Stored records
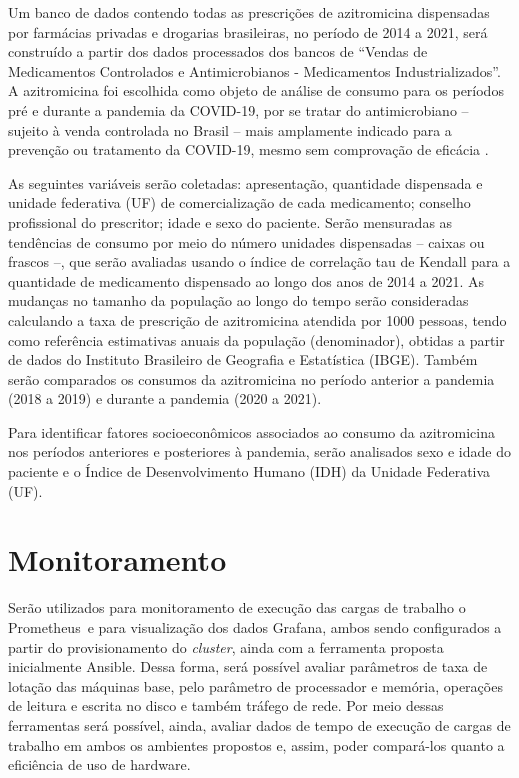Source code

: Um banco de dados contendo todas as prescrições de azitromicina dispensadas por farmácias privadas
e drogarias brasileiras, no período de 2014 a 2021, será construído a partir dos dados processados dos
bancos de “Vendas de Medicamentos Controlados e Antimicrobianos - Medicamentos Industrializados”.
A azitromicina foi escolhida como objeto de análise de consumo para os períodos pré e durante a
pandemia da COVID-19, por se tratar do antimicrobiano – sujeito à venda controlada no Brasil – mais
amplamente indicado para a prevenção ou tratamento da COVID-19, mesmo sem comprovação de
eficácia \cite{santos2021kit}.

As seguintes variáveis serão coletadas: apresentação, quantidade dispensada e unidade federativa (UF)
de comercialização de cada medicamento; conselho profissional do prescritor; idade e sexo do paciente.
Serão mensuradas as tendências de consumo por meio do número unidades dispensadas – caixas ou
frascos –, que serão avaliadas usando o índice de correlação tau de Kendall para a quantidade de
medicamento dispensado ao longo dos anos de 2014 a 2021. As mudanças no tamanho da população
ao longo do tempo serão consideradas calculando a taxa de prescrição de azitromicina atendida por
1000 pessoas, tendo como referência estimativas anuais da população (denominador), obtidas a partir
de dados do Instituto Brasileiro de Geografia e Estatística (IBGE). Também serão comparados os
consumos da azitromicina no período anterior a pandemia (2018 a 2019) e durante a pandemia (2020 a
2021).

Para identificar fatores socioeconômicos associados ao consumo da azitromicina nos períodos anteriores
e posteriores à pandemia, serão analisados sexo e idade do paciente e o Índice de Desenvolvimento
Humano (IDH) da Unidade Federativa (UF).


\section{Monitoramento}
\label{chap:monitor}

Serão utilizados para monitoramento de execução das cargas de trabalho o Prometheus\textregistered \  e para visualização dos dados Grafana\textregistered, ambos sendo configurados a partir do provisionamento do  \emph{cluster}, ainda com a ferramenta proposta inicialmente Ansible\textregistered. Dessa forma, será possível avaliar parâmetros de taxa de lotação das máquinas base, pelo parâmetro de processador e memória, operações de leitura e escrita no disco e também tráfego de rede. Por meio dessas ferramentas será possível, ainda, avaliar dados de tempo de execução de cargas de trabalho em ambos os ambientes propostos e, assim, poder compará-los quanto a eficiência de uso de hardware.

Exercise aim: The expected answer is the complete set of entries, copied verbatim, with no pictures.

Task response:
Source code

: Um banco de dados contendo todas as prescrições de azitromicina dispensadas por farmácias privadas
e drogarias brasileiras, no período de 2014 a 2021, será construído a partir dos dados processados dos
bancos de “Vendas de Medicamentos Controlados e Antimicrobianos - Medicamentos Industrializados”.
A azitromicina foi escolhida como objeto de análise de consumo para os períodos pré e durante a
pandemia da COVID-19, por se tratar do antimicrobiano – sujeito à venda controlada no Brasil – mais
amplamente indicado para a prevenção ou tratamento da COVID-19, mesmo sem comprovação de
eficácia \cite{santos2021kit}.

As seguintes variáveis serão coletadas: apresentação, quantidade dispensada e unidade federativa (UF)
de comercialização de cada medicamento; conselho profissional do prescritor; idade e sexo do paciente.
Serão mensuradas as tendências de consumo por meio do número unidades dispensadas – caixas ou
frascos –, que serão avaliadas usando o índice de correlação tau de Kendall para a quantidade de
medicamento dispensado ao longo dos anos de 2014 a 2021. As mudanças no tamanho da população
ao longo do tempo serão consideradas calculando a taxa de prescrição de azitromicina atendida por
1000 pessoas, tendo como referência estimativas anuais da população (denominador), obtidas a partir
de dados do Instituto Brasileiro de Geografia e Estatística (IBGE). Também serão comparados os
consumos da azitromicina no período anterior a pandemia (2018 a 2019) e durante a pandemia (2020 a
2021).

Para identificar fatores socioeconômicos associados ao consumo da azitromicina nos períodos anteriores
e posteriores à pandemia, serão analisados sexo e idade do paciente e o Índice de Desenvolvimento
Humano (IDH) da Unidade Federativa (UF).


\section{Monitoramento}
\label{chap:monitor}

Serão utilizados para monitoramento de execução das cargas de trabalho o Prometheus\textregistered \  e para visualização dos dados Grafana\textregistered, ambos sendo configurados a partir do provisionamento do  \emph{cluster}, ainda com a ferramenta proposta inicialmente Ansible\textregistered. Dessa forma, será possível avaliar parâmetros de taxa de lotação das máquinas base, pelo parâmetro de processador e memória, operações de leitura e escrita no disco e também tráfego de rede. Por meio dessas ferramentas será possível, ainda, avaliar dados de tempo de execução de cargas de trabalho em ambos os ambientes propostos e, assim, poder compará-los quanto a eficiência de uso de hardware.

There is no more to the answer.